À l'image de la culture de Rinaldone, les éléments en cuivre pur sont plus fréquents dans la culture de Remedello que dans les autres cultures contemporaines[14].


Les objets en pierre polie[modifier | modifier le code]

Cornaggia Castiglioni recense 22 haches dans plusieurs des sépultures de la culture de Remedello[1]. Au moins une partie est en jadéite. Il ne s'agit pas d'imitations d'objets en métal[15].


Les autres productions matérielles[modifier | modifier le code]

Les éléments de parure des inhumés sont constitués notamment de plaquettes en coquillage, de petits anneaux et de cylindres en calcaire et en stéatite, de pendentifs en marbre[1][8]. Des défenses de sanglier sont présentes dans plusieurs sépultures[13]. L'empreinte d’un tissu sur le poignard en métal de la tombe 83 du site éponyme témoigne de la pratique du tissage[1]. L'os et le bois de cervidé étaient également travaillés comme en témoignent deux poinçons découverts à Fontanella Mantovana et deux gaines de haches à Remedello.


Pratiques funéraires[modifier | modifier le code]

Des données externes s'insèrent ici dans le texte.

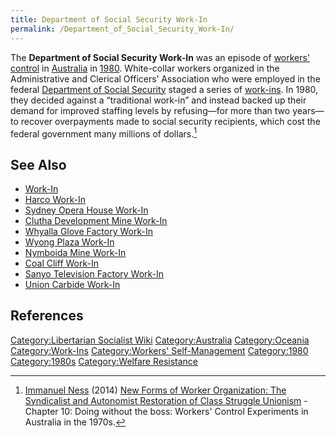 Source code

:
 ```yaml
---
title: Department of Social Security Work-In
permalink: /Department_of_Social_Security_Work-In/
---
```


The **Department of Social Security Work-In** was an episode of
[workers' control](Workers'_Self-Management "wikilink") in
[Australia](Australia "wikilink") in
[1980](Timeline_of_Libertarian_Socialism_in_Oceania "wikilink").
White-collar workers organized in the Administrative and Clerical
Officers’ Association who were employed in the federal [Department of
Social Security](Welfare_State "wikilink") staged a series of
[work-ins](Work-In "wikilink"). In 1980, they decided against a
“traditional work-in” and instead backed up their demand for improved
staffing levels by refusing—for more than two years—to recover
overpayments made to social security recipients, which cost the federal
government many millions of dollars.[^1]

## See Also

- [Work-In](Work-In "wikilink")
- [Harco Work-In](Harco_Work-In "wikilink")
- [Sydney Opera House Work-In](Sydney_Opera_House_Work-In "wikilink")
- [Clutha Development Mine
  Work-In](Clutha_Development_Mine_Work-In "wikilink")
- [Whyalla Glove Factory
  Work-In](Whyalla_Glove_Factory_Work-In "wikilink")
- [Wyong Plaza Work-In](Wyong_Plaza_Work-In "wikilink")
- [Nymboida Mine Work-In](Nymboida_Mine_Work-In "wikilink")
- [Coal Cliff Work-In](Coal_Cliff_Work-In "wikilink")
- [Sanyo Television Factory
  Work-In](Sanyo_Television_Factory_Work-In "wikilink")
- [Union Carbide Work-In](Union_Carbide_Work-In "wikilink")

## References

<references />

[Category:Libertarian Socialist
Wiki](Category:Libertarian_Socialist_Wiki "wikilink")
[Category:Australia](Category:Australia "wikilink")
[Category:Oceania](Category:Oceania "wikilink")
[Category:Work-Ins](Category:Work-Ins "wikilink") [Category:Workers'
Self-Management](Category:Workers'_Self-Management "wikilink")
[Category:1980](Category:1980 "wikilink")
[Category:1980s](Category:1980s "wikilink") [Category:Welfare
Resistance](Category:Welfare_Resistance "wikilink")

[^1]: [Immanuel Ness](Immanuel_Ness "wikilink") (2014) [New Forms of
    Worker Organization: The Syndicalist and Autonomist Restoration of
    Class Struggle
    Unionism](New_Forms_of_Worker_Organization:_The_Syndicalist_and_Autonomist_Restoration_of_Class_Struggle_Unionism "wikilink") -
    Chapter 10: Doing without the boss: Workers' Control Experiments in
    Australia in the 1970s. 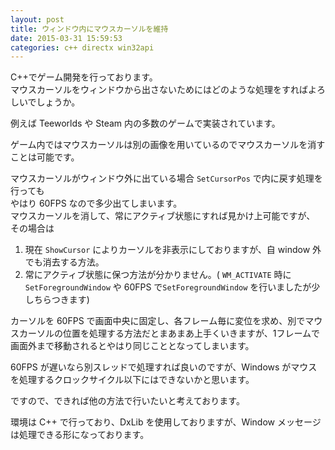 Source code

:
 ```yaml
---
layout: post
title: ウィンドウ内にマウスカーソルを維持
date: 2015-03-31 15:59:53
categories: c++ directx win32api
---
```

<!-- {% raw %} -->
<p>C++でゲーム開発を行っております。<br>
マウスカーソルをウィンドウから出さないためにはどのような処理をすればよろしいでしょうか。</p>

<p>例えば Teeworlds や Steam 内の多数のゲームで実装されています。</p>

<p>ゲーム内ではマウスカーソルは別の画像を用いているのでマウスカーソルを消すことは可能です。</p>

<p>マウスカーソルがウィンドウ外に出ている場合 <code>SetCursorPos</code> で内に戻す処理を行っても<br>
やはり 60FPS なので多少出てしまいます。<br>
マウスカーソルを消して、常にアクティブ状態にすれば見かけ上可能ですが、<br>
その場合は</p>

<ol>
<li>現在 <code>ShowCursor</code> によりカーソルを非表示にしておりますが、自 window 外でも消去する方法。</li>
<li>常にアクティブ状態に保つ方法が分かりません。( <code>WM_ACTIVATE</code> 時に <code>SetForegroundWindow</code> や 60FPS で<code>SetForegroundWindow</code> を行いましたが少しちらつきます)</li>
</ol>

<p>カーソルを 60FPS で画面中央に固定し、各フレーム毎に変位を求め、別でマウスカーソルの位置を処理する方法だとまあまあ上手くいきますが、1フレームで画面外まで移動されるとやはり同じこととなってしまいます。</p>

<p>60FPS が遅いなら別スレッドで処理すれば良いのですが、Windows がマウスを処理するクロックサイクル以下にはできないかと思います。</p>

<p>ですので、できれば他の方法で行いたいと考えております。</p>

<p>環境は C++ で行っており、DxLib を使用しておりますが、Window メッセージは処理できる形になっております。</p>
<!-- {% endraw %} -->

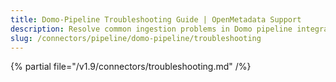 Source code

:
 ```yaml
---
title: Domo-Pipeline Troubleshooting Guide | OpenMetadata Support
description: Resolve common ingestion problems in Domo pipeline integration, including data mapping issues and execution breakdowns.
slug: /connectors/pipeline/domo-pipeline/troubleshooting
---
```


{% partial file="/v1.9/connectors/troubleshooting.md" /%}
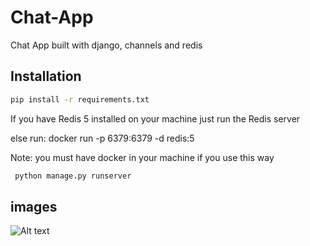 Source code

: # Chat-App
Chat App built with django, channels and redis

## Installation
  ```bash
  pip install -r requirements.txt
  ``` 
  If you have Redis 5 installed on your machine
  just run the Redis server 
  
  
  else run: docker run -p 6379:6379 -d redis:5
  
  Note: you must have docker in your machine if you use this way 
  
 ```bash
  python manage.py runserver
 ``` 
 
## images

  <img src="![lobby](https://user-images.githubusercontent.com/85603527/175553647-89bdc75b-f5ae-4296-a1b7-f8c0edff8904.png)" alt="Alt text" title="Optional title">
  

  
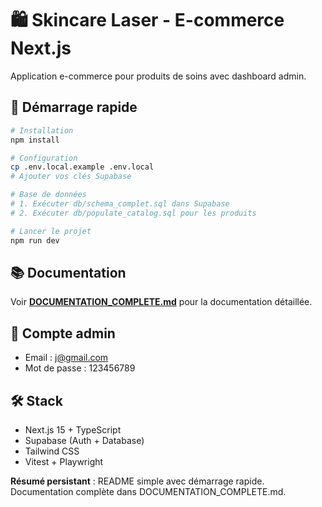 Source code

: # 🛍️ Skincare Laser - E-commerce Next.js

Application e-commerce pour produits de soins avec dashboard admin.

## 🚀 Démarrage rapide

```bash
# Installation
npm install

# Configuration
cp .env.local.example .env.local
# Ajouter vos clés Supabase

# Base de données
# 1. Exécuter db/schema_complet.sql dans Supabase
# 2. Exécuter db/populate_catalog.sql pour les produits

# Lancer le projet
npm run dev
```

## 📚 Documentation

Voir **[DOCUMENTATION_COMPLETE.md](DOCUMENTATION_COMPLETE.md)** pour la documentation détaillée.

## 🔐 Compte admin

- Email : j@gmail.com
- Mot de passe : 123456789

## 🛠️ Stack

- Next.js 15 + TypeScript
- Supabase (Auth + Database)
- Tailwind CSS
- Vitest + Playwright

**Résumé persistant** : README simple avec démarrage rapide. Documentation complète dans DOCUMENTATION_COMPLETE.md.
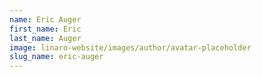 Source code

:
 ```yaml
---
name: Eric Auger
first_name: Eric
last_name: Auger
image: linaro-website/images/author/avatar-placeholder
slug_name: eric-auger
---
```


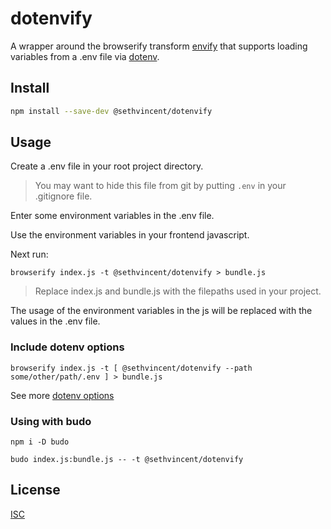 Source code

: # dotenvify

A wrapper around the browserify transform [envify](http://npmjs.com/envify) that supports loading variables from a .env file via [dotenv](http://npmjs.com/dotenv).

## Install

```sh
npm install --save-dev @sethvincent/dotenvify
```

## Usage

Create a .env file in your root project directory. 

> You may want to hide this file from git by putting `.env` in your .gitignore file.

Enter some environment variables in the .env file.

Use the environment variables in your frontend javascript.

Next run:

```shell
browserify index.js -t @sethvincent/dotenvify > bundle.js
```

> Replace index.js and bundle.js with the filepaths used in your project.

The usage of the environment variables in the js will be replaced with the values in the .env file.

### Include dotenv options

```shell
browserify index.js -t [ @sethvincent/dotenvify --path some/other/path/.env ] > bundle.js
```

See more [dotenv options](http://npmjs.com/dotenv)

### Using with budo

```shell
npm i -D budo
```

```shell
budo index.js:bundle.js -- -t @sethvincent/dotenvify
```

## License

[ISC](LICENSE.md)
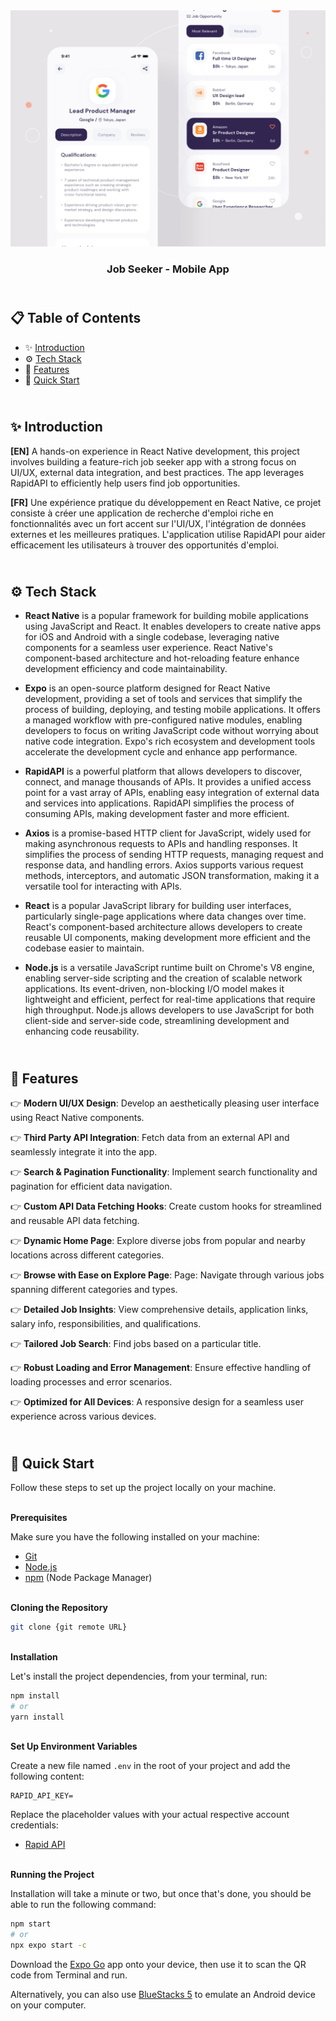 <div align="center">
    <a href="" target="_blank">
      <img src="assets/design/preview-2.webp" alt="Project Banner">
    </a>
  <h3 align="center">Job Seeker - Mobile App</h3>
</div>

##  <br /> 📋 <a name="table">Table of Contents</a>

- ✨ [Introduction](#introduction)
- ⚙️ [Tech Stack](#tech-stack)
- 📝 [Features](#features)
- 🚀 [Quick Start](#quick-start)

##  <br /> <a name="introduction">✨ Introduction</a>

**[EN]** A hands-on experience in React Native development, this project involves building a feature-rich job seeker app with a strong focus on UI/UX, external data integration, and best practices. The app leverages RapidAPI to efficiently help users find job opportunities.

**[FR]** Une expérience pratique du développement en React Native, ce projet consiste à créer une application de recherche d'emploi riche en fonctionnalités avec un fort accent sur l'UI/UX, l'intégration de données externes et les meilleures pratiques. L'application utilise RapidAPI pour aider efficacement les utilisateurs à trouver des opportunités d'emploi.


##  <br /> <a name="tech-stack">⚙️ Tech Stack</a>

- **React Native** is a popular framework for building mobile applications using JavaScript and React. It enables developers to create native apps for iOS and Android with a single codebase, leveraging native components for a seamless user experience. React Native's component-based architecture and hot-reloading feature enhance development efficiency and code maintainability.

- **Expo** is an open-source platform designed for React Native development, providing a set of tools and services that simplify the process of building, deploying, and testing mobile applications. It offers a managed workflow with pre-configured native modules, enabling developers to focus on writing JavaScript code without worrying about native code integration. Expo's rich ecosystem and development tools accelerate the development cycle and enhance app performance.

- **RapidAPI** is a powerful platform that allows developers to discover, connect, and manage thousands of APIs. It provides a unified access point for a vast array of APIs, enabling easy integration of external data and services into applications. RapidAPI simplifies the process of consuming APIs, making development faster and more efficient.

- **Axios** is a promise-based HTTP client for JavaScript, widely used for making asynchronous requests to APIs and handling responses. It simplifies the process of sending HTTP requests, managing request and response data, and handling errors. Axios supports various request methods, interceptors, and automatic JSON transformation, making it a versatile tool for interacting with APIs.

- **React** is a popular JavaScript library for building user interfaces, particularly single-page applications where data changes over time. React's component-based architecture allows developers to create reusable UI components, making development more efficient and the codebase easier to maintain. 

- **Node.js** is a versatile JavaScript runtime built on Chrome's V8 engine, enabling server-side scripting and the creation of scalable network applications. Its event-driven, non-blocking I/O model makes it lightweight and efficient, perfect for real-time applications that require high throughput. Node.js allows developers to use JavaScript for both client-side and server-side code, streamlining development and enhancing code reusability.



## <br/> <a name="features">📝 Features</a>

👉 **Modern UI/UX Design**: Develop an aesthetically pleasing user interface using React Native components.

👉 **Third Party API Integration**: Fetch data from an external API and seamlessly integrate it into the app.

👉 **Search & Pagination Functionality**: Implement search functionality and pagination for efficient data navigation.

👉 **Custom API Data Fetching Hooks**: Create custom hooks for streamlined and reusable API data fetching.

👉 **Dynamic Home Page**: Explore diverse jobs from popular and nearby locations across different categories.

👉 **Browse with Ease on Explore Page**: Page: Navigate through various jobs spanning different categories and types.

👉 **Detailed Job Insights**: View comprehensive details, application links, salary info, responsibilities, and qualifications.

👉 **Tailored Job Search**: Find jobs based on a particular title.

👉 **Robust Loading and Error Management**: Ensure effective handling of loading processes and error scenarios. 

👉 **Optimized for All Devices**: A responsive design for a seamless user experience across various devices.




## <br /> <a name="quick-start">🚀 Quick Start</a>

Follow these steps to set up the project locally on your machine.

<br/>**Prerequisites**

Make sure you have the following installed on your machine:

- [Git](https://git-scm.com/)
- [Node.js](https://nodejs.org/en)
- [npm](https://www.npmjs.com/) (Node Package Manager)

<br/>**Cloning the Repository**

```bash
git clone {git remote URL}
```

<br/>**Installation**

Let's install the project dependencies, from your terminal, run:

```bash
npm install
# or
yarn install
```

<br/>**Set Up Environment Variables**

Create a new file named `.env` in the root of your project and add the following content:

```env
RAPID_API_KEY=
```

Replace the placeholder values with your actual respective account credentials:

- [Rapid API](https://rapidapi.com/hub)



<br/>**Running the Project**

Installation will take a minute or two, but once that's done, you should be able to run the following command:

```bash
npm start
# or
npx expo start -c
```

Download the [Expo Go](https://expo.dev/go) app onto your device, then use it to scan the QR code from Terminal and run.

Alternatively, you can also use [BlueStacks 5](https://www.bluestacks.com/bluestacks-5.html) to emulate an Android device on your computer.
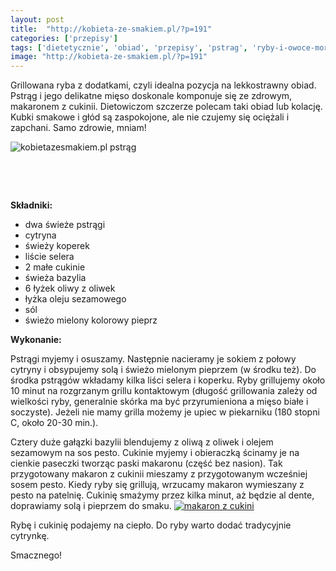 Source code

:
 ```yaml
---
layout: post
title:  "http://kobieta-ze-smakiem.pl/?p=191"
categories: ['przepisy']
tags: ['dietetycznie', 'obiad', 'przepisy', 'pstrag', 'ryby-i-owoce-morza']
image: "http://kobieta-ze-smakiem.pl/?p=191"
---
```

Grillowana ryba z dodatkami, czyli idealna pozycja na lekkostrawny obiad. Pstrąg i jego delikatne mięso doskonale komponuje się ze zdrowym, makaronem z cukinii. Dietowiczom szczerze polecam taki obiad lub kolację. Kubki smakowe i głód są zaspokojone, ale nie czujemy się ociężali i zapchani. Samo zdrowie, mniam!

![kobietazesmakiem.pl pstrąg](https://kobietazesmakiem.pl/wp-content/uploads/2015/02/pstrag-1-300x200.jpg)

 

 


**Składniki:**
* dwa świeże pstrągi
* cytryna
* świeży koperek
* liście selera
* 2 małe cukinie
* świeża bazylia
* 6 łyżek oliwy z oliwek
* łyżka oleju sezamowego
* sól
* świeżo mielony kolorowy pieprz


**Wykonanie:**

Pstrągi myjemy i osuszamy. Następnie nacieramy je sokiem z połowy cytryny i obsypujemy solą i świeżo mielonym pieprzem (w środku też). Do środka pstrągów wkładamy kilka liści selera i koperku. Ryby grillujemy około 10 minut na rozgrzanym grillu kontaktowym (długość grillowania zależy od wielkości ryby, generalnie skórka ma być przyrumieniona a mięso białe i soczyste). Jeżeli nie mamy grilla możemy je upiec w piekarniku (180 stopni C, około 20-30 min.).

Cztery duże gałązki bazylii blendujemy z oliwą z oliwek i olejem sezamowym na sos pesto. Cukinie myjemy i obieraczką ścinamy je na cienkie paseczki tworząc paski makaronu (część bez nasion). Tak przygotowany makaron z cukinii mieszamy z przygotowanym wcześniej sosem pesto. Kiedy ryby się grillują, wrzucamy makaron wymieszany z pesto na patelnię. Cukinię smażymy przez kilka minut, aż będzie al dente, doprawiamy solą i pieprzem do smaku.
[![makaron z cukini](http://kobieta-ze-smakiem.pl/wp-content/uploads/2015/02/makaron-z-cukini-300x222.jpg)](http://kobieta-ze-smakiem.pl/wp-content/uploads/2015/02/makaron-z-cukini.jpg)


Rybę i cukinię podajemy na ciepło. Do ryby warto dodać tradycyjnie cytrynkę.

Smacznego!

 
     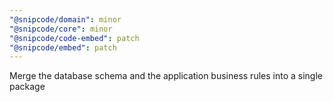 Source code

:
 ```yaml
---
"@snipcode/domain": minor
"@snipcode/core": minor
"@snipcode/code-embed": patch
"@snipcode/embed": patch
---
```


Merge the database schema and the application business rules into a single package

Les pratiques funéraires sont homogènes. Les individus sont inhumés dans des fosses en pleine terre, généralement peu profondes[13]. Ils sont en position latérale semi-fléchie. Le nombre de sépultures est très variable selon les sites. Dans la nécropole éponyme, 119 ont été fouillées, dont certaines sont nettement postérieures à la culture Remedello. Il y en avait probablement beaucoup plus à l'origine[16]. On recense 40 tombes à Cumarola près de Modène, 36 à Fontanella et seulement 2 à Panellesella près de Volongo[16].

À Remedello, les tombes sont disposées en rangées régulières. Quelques sépultures secondaires sont également documentées.

Tous les inhumés ne sont pas accompagnés d'objets[13]. Il n'existe pas de tombes exceptionnellement riche en comparaison des autres. Les poignards en silex se retrouvent dans la plupart des tombes masculines à Fontanella Mantovana[13].

Sur les 123 tombes recensées par Cornaggia Castiglioni à Remedello, 96 étaient destinées à des adultes[1].


Les influences de la culture de Remedello[modifier | modifier le code]

Poignards de type Remedello gravés sur une roche à Valcamonica.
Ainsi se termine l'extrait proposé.